Mitmachen ist ganz einfach: Unten am Start der Himmelsleiter gibt es ein Kästchen mit Postkarten. Jede mitlaufende Person holt sich eine Postkarte, füllt sie aus und nimmt sie mit nach oben. Am oberen Ende der Himmelsleiter befindet sich dann ein Briefkasten, in den die Karte eingeworfen wird. Für jeden absolvierten Lauf werden durch verschiedene Sponsoren aus Heidelberg, Schwetzingen und Wiesloch zehn Euro gespendet.

 

Für mich war von Anfang an klar, dass ich einen Beitrag zu dieser Aktion leisten wollte. Jetzt kann ich aber blind nicht einfach mal an einem freien Nachmittag alleine losziehen. Da habe ich eine der Mitinitiatorinnen des Heart Racer Teams, die ich noch aus meiner Triathlon-Zeit kannte, kontaktiert und wie der Zufall es wollte, wollte eine Bekannte von ihr ohnehin dort laufen und war gerne bereit, mich bei dieser Gelegenheit kennenzulernen. Dass ich an ihrem geplanten Lauftag Urlaub hatte und die Bekannte gerade einmal zehn Autominuten von mir entfernt wohnte, machte die Sache dann perfekt.

 

Und so fuhren wir heute, dem 16.12.2021, gemeinsam mit einem weiteren Bekannten von ihr, mit dem Auto nach Heidelberg zum Schloss. Für uns alle war es eine spannende Situation. Es ist ja immer etwas aufregend, mit Leuten unterwegs zu sein, die man zuvor noch nie persönlich getroffen hat – für mich als Blinde vielleicht nochmal im Besonderen, da dieses Vorhaben, allein schon aufgrund der auszufüllenden Postkarte, ohne sehende Unterstützung nicht umsetzbar wäre. Aber auch für die anderen beiden war das Zusammentreffen mit einer blinden Person etwas vollkommen Neues.

 

So dauerte es einige Stufen, bis ich ein Gefühl dafür hatte, wie meine Begleiterin ihre Schritte setzt (ich hielt mich mit einer Hand an ihrem Rucksack fest, während ich mit der anderen Hand meinen Blindenstock unterstützend einsetzte) und bis wir herausgefunden hatten, was für Ansagen ich brauche und möchte. Das war aber wirklich nur eine kurze Findungsphase, und dann marschierten wir ganz selbstverständlich die Stufen hinauf.

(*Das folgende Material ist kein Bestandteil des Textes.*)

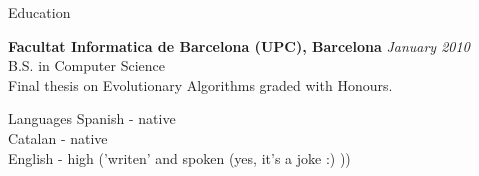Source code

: \documentclass{resume} %
\begin{document}

\begin{rSection}{Education}

{\bf Facultat Informatica de Barcelona (UPC), Barcelona} \hfill {\em January 2010} \\
B.S. in Computer Science \\
Final thesis on Evolutionary Algorithms graded with Honours. \smallskip \\
\end{rSection}

\begin{rSection}{Languages}
Spanish - native\\
Catalan - native\\
English - high ('writen' and spoken (yes, it's a joke :) ))\\
\end{rSection}
\end{document}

Konzentrieren musste ich mich durchaus, da die Stufen unterschiedlich breit und unterschiedlich hoch sind (Naturstufen eben), aber durch eine gute Kommunikation – nicht nur verbal, sondern auch über den Rucksack als physische Verbindung – fühlte ich mich durchgehend sehr wohl und war bis auf wenige Ausnahmefälle sehr trittsicher.

 

Oben angekommen warfen wir dann unsere Postkarten ein, begeistert und dankbar, wie gut alles geklappt hat, bevor wir – diesmal aber über einen anderen, stufenfreien Weg – wieder runter zum Schloss spazierten und rundum zufrieden zurückfuhren.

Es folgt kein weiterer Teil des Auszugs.